Collected data entries:
-- Opening Marker --

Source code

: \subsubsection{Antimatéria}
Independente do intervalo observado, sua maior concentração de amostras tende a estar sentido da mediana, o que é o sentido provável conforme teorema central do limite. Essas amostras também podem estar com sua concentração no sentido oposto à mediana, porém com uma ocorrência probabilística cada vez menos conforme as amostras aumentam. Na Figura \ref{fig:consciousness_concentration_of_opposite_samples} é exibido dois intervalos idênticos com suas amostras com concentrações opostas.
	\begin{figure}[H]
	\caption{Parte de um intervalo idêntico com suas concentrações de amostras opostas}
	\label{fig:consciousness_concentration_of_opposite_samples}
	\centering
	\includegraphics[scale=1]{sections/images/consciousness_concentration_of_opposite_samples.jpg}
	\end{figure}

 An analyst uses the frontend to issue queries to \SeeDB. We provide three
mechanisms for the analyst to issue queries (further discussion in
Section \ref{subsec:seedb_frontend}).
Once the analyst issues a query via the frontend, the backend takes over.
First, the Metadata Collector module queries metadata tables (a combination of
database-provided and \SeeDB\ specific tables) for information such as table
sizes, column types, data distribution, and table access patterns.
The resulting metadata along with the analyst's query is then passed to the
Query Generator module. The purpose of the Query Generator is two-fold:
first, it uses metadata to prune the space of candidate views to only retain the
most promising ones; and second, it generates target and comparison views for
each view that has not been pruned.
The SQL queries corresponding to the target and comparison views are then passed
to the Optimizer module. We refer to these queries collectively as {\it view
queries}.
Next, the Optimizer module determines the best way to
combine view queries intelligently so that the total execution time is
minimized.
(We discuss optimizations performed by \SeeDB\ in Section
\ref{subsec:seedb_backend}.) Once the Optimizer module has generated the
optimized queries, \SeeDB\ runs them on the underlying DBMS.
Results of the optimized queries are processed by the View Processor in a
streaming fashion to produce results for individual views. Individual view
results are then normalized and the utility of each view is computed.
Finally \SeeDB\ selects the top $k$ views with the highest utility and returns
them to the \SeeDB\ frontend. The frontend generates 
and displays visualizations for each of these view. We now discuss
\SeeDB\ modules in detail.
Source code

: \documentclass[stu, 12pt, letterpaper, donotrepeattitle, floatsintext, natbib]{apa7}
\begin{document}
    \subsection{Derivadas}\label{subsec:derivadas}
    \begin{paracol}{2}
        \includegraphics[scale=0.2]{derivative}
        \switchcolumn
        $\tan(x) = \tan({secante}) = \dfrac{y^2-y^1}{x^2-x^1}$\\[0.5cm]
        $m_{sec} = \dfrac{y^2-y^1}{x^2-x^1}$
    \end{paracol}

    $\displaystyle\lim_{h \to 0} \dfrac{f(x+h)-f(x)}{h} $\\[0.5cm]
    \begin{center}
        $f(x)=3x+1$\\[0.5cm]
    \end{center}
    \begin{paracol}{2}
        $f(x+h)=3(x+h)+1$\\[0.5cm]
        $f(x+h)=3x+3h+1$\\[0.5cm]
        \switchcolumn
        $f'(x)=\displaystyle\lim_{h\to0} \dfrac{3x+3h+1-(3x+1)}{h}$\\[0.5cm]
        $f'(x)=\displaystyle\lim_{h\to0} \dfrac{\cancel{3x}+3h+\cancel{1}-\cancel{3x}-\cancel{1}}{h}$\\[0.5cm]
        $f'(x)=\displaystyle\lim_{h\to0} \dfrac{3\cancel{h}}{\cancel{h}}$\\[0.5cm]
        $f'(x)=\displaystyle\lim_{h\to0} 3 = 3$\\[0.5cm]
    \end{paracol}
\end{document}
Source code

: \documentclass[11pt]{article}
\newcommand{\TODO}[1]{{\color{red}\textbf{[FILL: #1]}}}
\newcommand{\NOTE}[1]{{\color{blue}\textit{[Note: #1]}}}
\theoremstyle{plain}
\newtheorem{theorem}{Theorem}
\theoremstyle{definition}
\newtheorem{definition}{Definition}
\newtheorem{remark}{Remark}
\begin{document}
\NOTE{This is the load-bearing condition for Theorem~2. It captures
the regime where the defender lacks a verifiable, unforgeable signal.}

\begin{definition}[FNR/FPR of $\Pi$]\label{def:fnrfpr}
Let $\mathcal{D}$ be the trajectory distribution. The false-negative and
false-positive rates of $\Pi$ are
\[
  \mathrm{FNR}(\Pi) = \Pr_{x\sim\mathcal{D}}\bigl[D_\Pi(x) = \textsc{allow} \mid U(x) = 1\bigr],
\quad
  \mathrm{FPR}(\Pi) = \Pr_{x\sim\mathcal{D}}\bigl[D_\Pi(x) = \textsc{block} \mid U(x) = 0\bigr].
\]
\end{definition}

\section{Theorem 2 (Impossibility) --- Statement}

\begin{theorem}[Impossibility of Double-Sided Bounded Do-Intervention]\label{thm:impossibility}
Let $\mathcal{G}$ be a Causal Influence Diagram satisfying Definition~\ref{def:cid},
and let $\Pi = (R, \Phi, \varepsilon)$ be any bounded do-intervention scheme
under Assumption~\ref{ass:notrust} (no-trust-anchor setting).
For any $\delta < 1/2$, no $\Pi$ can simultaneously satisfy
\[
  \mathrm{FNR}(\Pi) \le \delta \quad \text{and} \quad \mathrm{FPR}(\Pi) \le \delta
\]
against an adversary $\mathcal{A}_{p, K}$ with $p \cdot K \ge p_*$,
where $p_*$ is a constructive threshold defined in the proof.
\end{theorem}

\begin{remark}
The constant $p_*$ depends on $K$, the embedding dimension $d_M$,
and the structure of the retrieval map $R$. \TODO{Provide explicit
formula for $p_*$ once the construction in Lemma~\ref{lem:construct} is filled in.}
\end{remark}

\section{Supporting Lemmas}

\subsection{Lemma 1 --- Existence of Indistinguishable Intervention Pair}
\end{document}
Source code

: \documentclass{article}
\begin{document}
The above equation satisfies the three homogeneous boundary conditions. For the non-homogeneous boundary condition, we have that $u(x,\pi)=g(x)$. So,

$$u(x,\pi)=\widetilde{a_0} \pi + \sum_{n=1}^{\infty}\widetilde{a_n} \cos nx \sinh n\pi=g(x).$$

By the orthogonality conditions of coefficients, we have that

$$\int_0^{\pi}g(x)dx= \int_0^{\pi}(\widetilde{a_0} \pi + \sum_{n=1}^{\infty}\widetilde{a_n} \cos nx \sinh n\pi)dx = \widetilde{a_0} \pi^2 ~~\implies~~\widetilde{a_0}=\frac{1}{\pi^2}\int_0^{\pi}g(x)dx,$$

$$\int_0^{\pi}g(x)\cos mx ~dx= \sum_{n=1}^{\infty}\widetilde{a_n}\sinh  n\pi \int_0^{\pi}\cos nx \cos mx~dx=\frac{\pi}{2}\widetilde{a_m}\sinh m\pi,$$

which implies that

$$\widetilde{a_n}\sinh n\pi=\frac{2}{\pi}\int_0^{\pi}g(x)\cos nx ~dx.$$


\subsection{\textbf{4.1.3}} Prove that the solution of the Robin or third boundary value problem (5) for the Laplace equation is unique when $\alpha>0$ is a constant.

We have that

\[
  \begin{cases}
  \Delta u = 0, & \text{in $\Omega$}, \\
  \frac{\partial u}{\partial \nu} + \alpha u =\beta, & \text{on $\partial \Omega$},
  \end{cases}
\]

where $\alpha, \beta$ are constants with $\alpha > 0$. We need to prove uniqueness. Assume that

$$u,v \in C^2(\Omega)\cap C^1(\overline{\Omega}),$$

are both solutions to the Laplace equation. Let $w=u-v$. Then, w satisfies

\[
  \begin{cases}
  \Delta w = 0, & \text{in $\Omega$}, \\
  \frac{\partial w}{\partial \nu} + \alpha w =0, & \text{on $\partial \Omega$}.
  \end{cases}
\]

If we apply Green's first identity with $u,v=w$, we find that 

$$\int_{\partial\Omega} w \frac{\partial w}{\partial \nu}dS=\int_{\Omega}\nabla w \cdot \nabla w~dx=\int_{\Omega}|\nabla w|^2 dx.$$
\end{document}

-- Closing Marker --

§ **HOW TO COMPLETE THIS TASK**
Copy every line in the records above that contains the word "boundary".

§ **EXERCISE RESPONSE**
The above equation satisfies the three homogeneous boundary conditions. For the non-homogeneous boundary condition, we have that $u(x,\pi)=g(x)$. So,
\subsection{\textbf{4.1.3}} Prove that the solution of the Robin or third boundary value problem (5) for the Laplace equation is unique when $\alpha>0$ is a constant.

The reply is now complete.